## Task item
Those lines of the data that hold the word "difícil" are to be copied out.

Plain-text document sources
──────────────────────────────
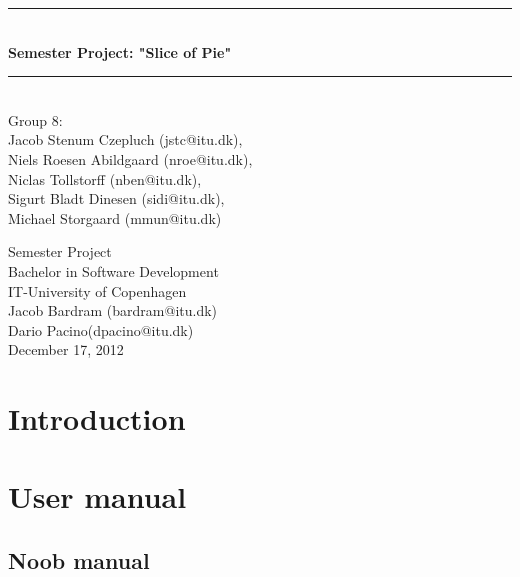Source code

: \documentclass[a4paper,11pt]{article}
\begin{document}
\begin{titlepage}
\centering \parindent=0pt
\newcommand{\HRule}{\rule{\textwidth}{1mm}}
 \HRule\\[1cm]\Huge\bfseries
Semester Project: "Slice of Pie"\\[0.7cm]
\HRule\\[4cm]  \large Group 8:
\\Jacob Stenum Czepluch (jstc@itu.dk), \\Niels Roesen Abildgaard (nroe@itu.dk), \\Niclas Tollstorff (nben@itu.dk), \\Sigurt Bladt Dinesen (sidi@itu.dk), \\Michael Storgaard (mmun@itu.dk)\\
 \normalsize %
\begin{flushleft}
Semester Project\\
Bachelor in Software Development\\
IT-University of Copenhagen\\
Jacob Bardram (bardram@itu.dk)\\
Dario Pacino(dpacino@itu.dk) \\
December 17, 2012 \end{flushleft}
\end{titlepage}

\tableofcontents
\pagebreak

\pagebreak
\section{Introduction}


\pagebreak
\section{User manual}


\pagebreak
\subsection{Noob manual}
\label{sec:User manual}

\end{document}
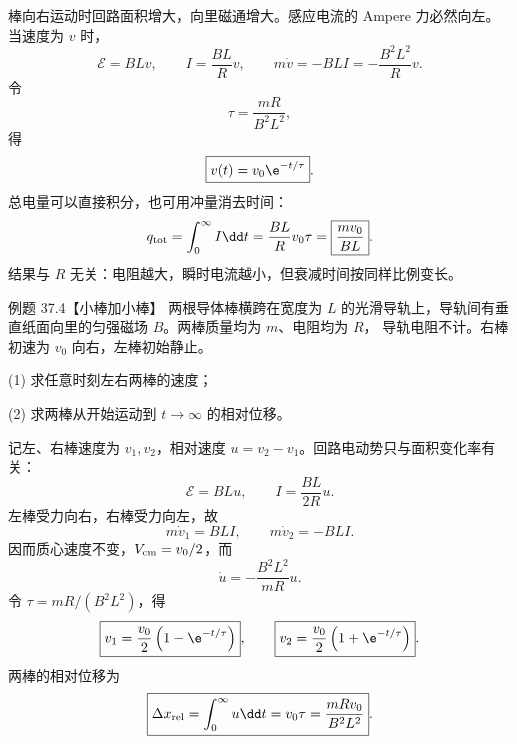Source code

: \begin{xesolution}
棒向右运动时回路面积增大，向里磁通增大。感应电流的 Ampere 力必然向左。当速度为 $v$ 时，
\begin{equation}
  \mathcal E=BLv,
  \qquad I=\frac{BL}{R}v,
  \qquad m\dot v=-BLI=-\frac{B^2L^2}{R}v.
\end{equation}
令
\begin{equation}
  \tau=\frac{mR}{B^2L^2},
\end{equation}
得
\begin{equation}
  \boxed{v(t)=v_0\e^{-t/\tau}}.
\end{equation}
总电量可以直接积分，也可用冲量消去时间：
\begin{equation}
  q_{\rm tot}=\int_0^\infty I\dd t
  =\frac{BL}{R}v_0\tau
  =\boxed{\frac{mv_0}{BL}}.
\end{equation}
结果与 $R$ 无关：电阻越大，瞬时电流越小，但衰减时间按同样比例变长。

\rodResistorDiagram
\end{xesolution}

\Needspace{0.12\textheight}
\begin{origexamplebox}{例题 37.4【小棒加小棒】}
两根导体棒横跨在宽度为 $L$ 的光滑导轨上，导轨间有垂直纸面向里的匀强磁场 $B$。两棒质量均为 $m$、电阻均为 $R$，
导轨电阻不计。右棒初速为 $v_0$ 向右，左棒初始静止。

(1) 求任意时刻左右两棒的速度；

(2) 求两棒从开始运动到 $t\to\infty$ 的相对位移。
\end{origexamplebox}

\begin{xesolution}
记左、右棒速度为 $v_1,v_2$，相对速度 $u=v_2-v_1$。回路电动势只与面积变化率有关：
\begin{equation}
  \mathcal E=BLu,
  \qquad I=\frac{BL}{2R}u.
\end{equation}
左棒受力向右，右棒受力向左，故
\begin{equation}
  m\dot v_1=BLI,
  \qquad m\dot v_2=-BLI.
\end{equation}
因而质心速度不变，$V_{\rm cm}=v_0/2$，而
\begin{equation}
  \dot u=-\frac{B^2L^2}{mR}u.
\end{equation}
令 $\tau=mR/(B^2L^2)$，得
\begin{equation}
  \boxed{v_1=\frac{v_0}{2}\left(1-\e^{-t/\tau}\right)},
  \qquad
  \boxed{v_2=\frac{v_0}{2}\left(1+\e^{-t/\tau}\right)}.
\end{equation}
两棒的相对位移为
\begin{equation}
  \boxed{\Delta x_{\rm rel}=\int_0^\infty u\dd t
  =v_0\tau=\frac{mRv_0}{B^2L^2}}.
\end{equation}

\twoRodDiagram
\end{xesolution}

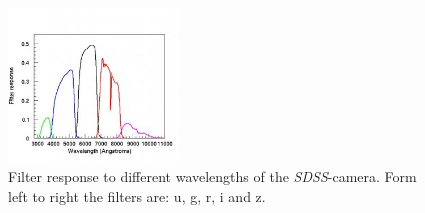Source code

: \documentclass[%
 reprint,
 amsmath,amssymb,
 aps,
]{revtex4-2}
\begin{document}
 
 \begin{figure}[]
 	\centering
 	\includegraphics[width=0.4\textwidth]{figs/camera_filters-300x274.jpg}
 	\caption{ Filter response to different wavelengths of the \textit{SDSS}-camera. Form left to right the filters are: u, g, r, i and z. \cite{rgbSpec}
 		\label{fig:filterResp}
 	}
 \end{figure}
 
\end{document}
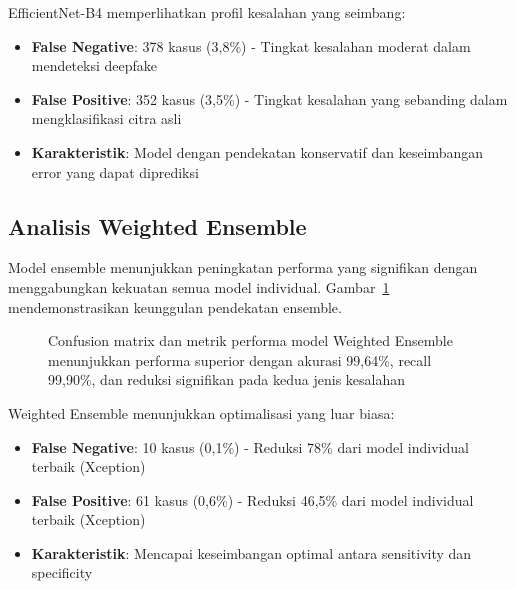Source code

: EfficientNet-B4 memperlihatkan profil kesalahan yang seimbang:
\begin{itemize}
    \item \textbf{False Negative}: 378 kasus (3,8\%) - Tingkat kesalahan moderat dalam mendeteksi deepfake
    \item \textbf{False Positive}: 352 kasus (3,5\%) - Tingkat kesalahan yang sebanding dalam mengklasifikasi citra asli
    \item \textbf{Karakteristik}: Model dengan pendekatan konservatif dan keseimbangan error yang dapat diprediksi
\end{itemize}

\subsection{Analisis Weighted Ensemble}

Model ensemble menunjukkan peningkatan performa yang signifikan dengan menggabungkan kekuatan semua model individual. Gambar~\ref{fig:conf_matrix_ensemble} mendemonstrasikan keunggulan pendekatan ensemble.

\begin{figure}[H]
    \centering
    \caption{Confusion matrix dan metrik performa model Weighted Ensemble menunjukkan performa superior dengan akurasi 99,64\%, recall 99,90\%, dan reduksi signifikan pada kedua jenis kesalahan}
    \label{fig:conf_matrix_ensemble}
\end{figure}

Weighted Ensemble menunjukkan optimalisasi yang luar biasa:
\begin{itemize}
    \item \textbf{False Negative}: 10 kasus (0,1\%) - Reduksi 78\% dari model individual terbaik (Xception)
    \item \textbf{False Positive}: 61 kasus (0,6\%) - Reduksi 46,5\% dari model individual terbaik (Xception)
    \item \textbf{Karakteristik}: Mencapai keseimbangan optimal antara sensitivity dan specificity
\end{itemize}


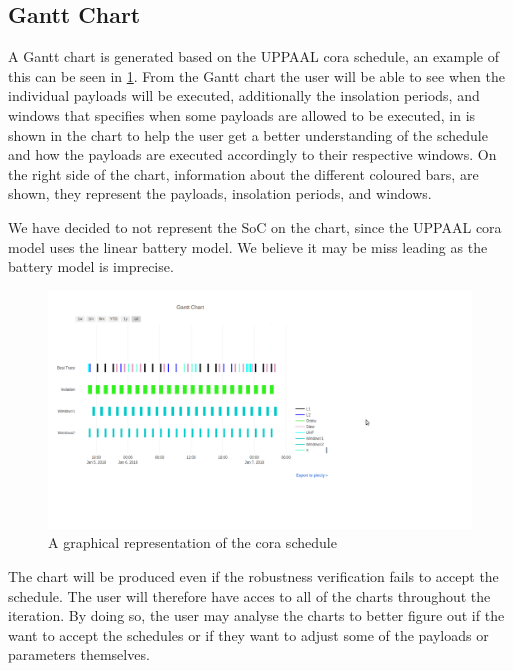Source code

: \subsection{Gantt Chart} \label{subsec:gantt}
A Gantt chart is generated based on the UPPAAL \gls{cora} schedule, an example of this can be seen in \cref{fig:gantt}. From the Gantt chart the user will be able to see when the individual payloads will be executed, additionally the insolation periods, and windows that specifies when some payloads are allowed to be executed, in is shown in the chart to help the user get a better understanding of the schedule and how the payloads are executed accordingly to their respective windows. On the right side of the chart, information about the different coloured bars, are shown, they represent the payloads, insolation periods, and windows. 

We have decided to not represent the SoC on the chart, since the UPPAAL \gls{cora} model uses the linear battery model. We believe it may be miss leading as the battery model is imprecise.

\begin{figure}[!h]
	\includegraphics[width=\textwidth]{graphics/gantt.png}
	\caption{A graphical representation of the \gls{cora} schedule}
	\label{fig:gantt}
\end{figure}
The chart will be produced even if the robustness verification fails to accept the schedule. The user will therefore have acces to all of the charts throughout the iteration. By doing so, the user may analyse the charts to better figure out if the want to accept the schedules or if they want to adjust some of the payloads or parameters themselves.
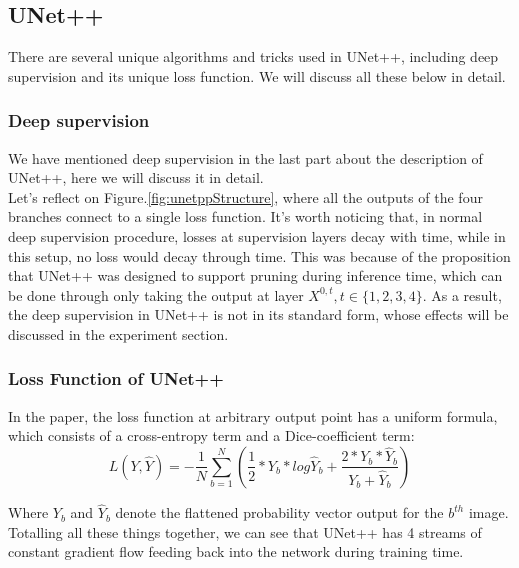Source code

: \subsection{UNet++}
There are several unique algorithms and tricks used in UNet++, including deep supervision and its unique loss function. We will discuss all these below in detail.
\subsubsection{Deep supervision}
We have mentioned deep supervision in the last part about the description of UNet++, here we will discuss it in detail.\\
Let's reflect on Figure.\ref{fig:unetppStructure}, where all the outputs of the four branches connect to a single loss function. It's worth noticing that, in normal deep supervision procedure, losses at supervision layers decay with time, while in this setup, no loss would decay through time. This was because of the proposition that UNet++ was designed to support pruning during inference time, which can be done through only taking the output at layer $X^{0,t}, t\in \{1,2,3,4\}$. As a result, the deep supervision in UNet++ is not in its standard form, whose effects will be discussed in the experiment section.\\
\subsubsection{Loss Function of UNet++}
In the paper\cite{unet_pp}, the loss function at arbitrary output point has a uniform formula, which consists of a cross-entropy term and a Dice-coefficient term:
\begin{equation}
    \displaystyle L(Y, \hat Y)=-\frac{1}{N}\sum_{b=1}^{N}(\frac12 * Y_b * log\hat Y_b + \frac{2* Y_b*\hat Y_b}{Y_b + \hat Y_b})
\end{equation}

Where $Y_b$ and $\hat Y_b$ denote the flattened probability vector output for the $b^{th}$ image.\\

Totalling all these things together, we can see that UNet++ has 4 streams of constant gradient flow feeding back into the network during training time.
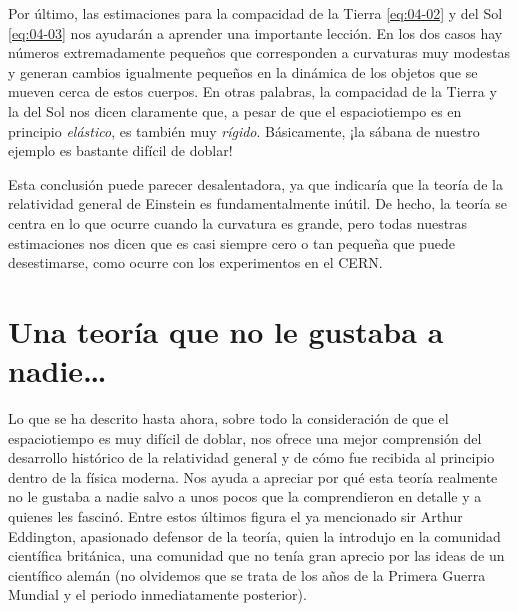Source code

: Por último, las estimaciones para la compacidad de la Tierra \eqref{eq:04-02} y del
Sol \eqref{eq:04-03} nos ayudarán a aprender una importante lección. En los dos
casos hay números extremadamente pequeños que corresponden a curvaturas muy
modestas y generan cambios igualmente pequeños en la dinámica de los objetos que
se mueven cerca de estos cuerpos. En otras palabras, la compacidad de la Tierra y
la del Sol nos dicen claramente que, a pesar de que el espaciotiempo es en
principio \emph{elástico}, es también muy \emph{rígido}. Básicamente, ¡la sábana de
nuestro ejemplo es bastante difícil de doblar!

Esta conclusión puede parecer desalentadora, ya que indicaría que la teoría de la
relatividad general de Einstein es fundamentalmente inútil. De hecho, la teoría se
centra en lo que ocurre cuando la curvatura es grande, pero todas nuestras
estimaciones nos dicen que es casi siempre cero o tan pequeña que puede
desestimarse, como ocurre con los experimentos en el CERN.

\section{Una teoría que no le gustaba a nadie…}\label{sec:04-history}

Lo que se ha descrito hasta ahora, sobre todo la consideración de que el
espaciotiempo es muy difícil de doblar, nos ofrece una mejor comprensión del
desarrollo histórico de la relatividad general y de
cómo fue recibida al principio dentro de la física moderna. Nos ayuda a apreciar
por qué esta teoría realmente no le gustaba a nadie salvo a unos pocos que la
comprendieron en detalle y a quienes les fascinó. Entre estos últimos figura el
ya mencionado sir Arthur Eddington, apasionado defensor
de la teoría, quien la introdujo en la comunidad científica británica, una
comunidad que no tenía gran aprecio por las ideas de un científico alemán (no
olvidemos que se trata de los años de la Primera Guerra Mundial y el periodo
inmediatamente posterior).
──────────────────────────────
## Final answer
nuestro ejemplo es bastante difícil de doblar!
espaciotiempo es muy difícil de doblar, nos ofrece una mejor comprensión del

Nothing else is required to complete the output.